When media is used as a means to achieve private ends it undoubtedly becomes a calamity.

Primacy of editorial on which The Hindu has always prided itself has been sacrificed at the altar of vested interests and crass commercialism pushed by some directors who have scant regard for the legacy and larger calling and ideals of The Hindu.

Any claim of professionalisation in the appointment of Siddharth Varadarajan as Editor of The Hindu is a sham as professionally qualified and experienced family members on the editorial side — N.Ravi, Editor, Malini Parthasarathy, Executive Editor and Nirmala Lakshman, Joint Editor — have been selectively targeted for removal.

Double standards of the worst kind are at play.

The unfairness of it all is evident from the fact that some next generation family members, with little or no experience have been fast tracked into plum senior foreign postings with huge financial outgo, that normally only very senior journalists aspire to.

The so-called theory of separation of ownership from management was suddenly sprung only to vindictively and selectively target a few individuals. As stated earlier, N. Ram and K.Venugopal continue in their positions even as the so-called principle is not applicable to a few next generation family members and even as the business side directors continue in their positions for an indefinite period.

***

I am happy to recall that I stood vindicated by the Company Law Board order of December 22, 2010, which indicted the board faction that removed my responsibilities, as lacking in probity and good faith. I am thus stepping down with my head held high and with my self-respect and dignity intact.

I am also extremely happy and proud that I have been able to keep my word of honour, which unfortunately has not been the case with N. Ram who ought to have stepped down on May 4, 2010.

I am deeply pained that The Hindu that I grew up with and which I was proud to be an inseparable part of during the last four decades is not The Hindu that we see today. The Board faction that has perpetrated the gross injustice and vindictive acts must bear the cross for the current sorry state of affairs.

It has only succeeded in pushing The Hindu deep into an abyss. It requires the combined efforts of those sections of family members who are still yearning for its return to former glory and all its dedicated employees to pull the newspaper out of this abyss.
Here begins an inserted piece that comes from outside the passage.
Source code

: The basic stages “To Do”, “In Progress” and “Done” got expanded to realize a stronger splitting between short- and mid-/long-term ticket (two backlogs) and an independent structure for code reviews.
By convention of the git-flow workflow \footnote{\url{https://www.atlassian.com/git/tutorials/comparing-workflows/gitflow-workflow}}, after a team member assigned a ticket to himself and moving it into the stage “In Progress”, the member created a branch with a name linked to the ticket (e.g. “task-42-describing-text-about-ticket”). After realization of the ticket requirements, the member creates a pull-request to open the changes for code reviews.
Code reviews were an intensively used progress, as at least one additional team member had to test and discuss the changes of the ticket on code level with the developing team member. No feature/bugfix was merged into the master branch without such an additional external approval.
It is now time to bid adieu to all by wishing you the very best in your life and saying how fondly I cherish my long association with you. My thoughts will always be with everyone of you and your well being and with the great institution I am proud to have been an active part of.

Yours sincerely

N. Murali

*****

Coda

The journalistic career of Narasimhan Ram deserves a critical dissection. When I complete screening the documents in my collection (the unsigned editorials, signed opinion pieces, flip-flops in policy and fawning interviews with the Sri Lankan tyrants) I’ll present these at the earliest. I will never forgive him in deriding the Eelam campaign with derogatory epithets like ‘pipe dream’ and ‘Polpotist’ to curry favor with Colombo’s ruling tyrants.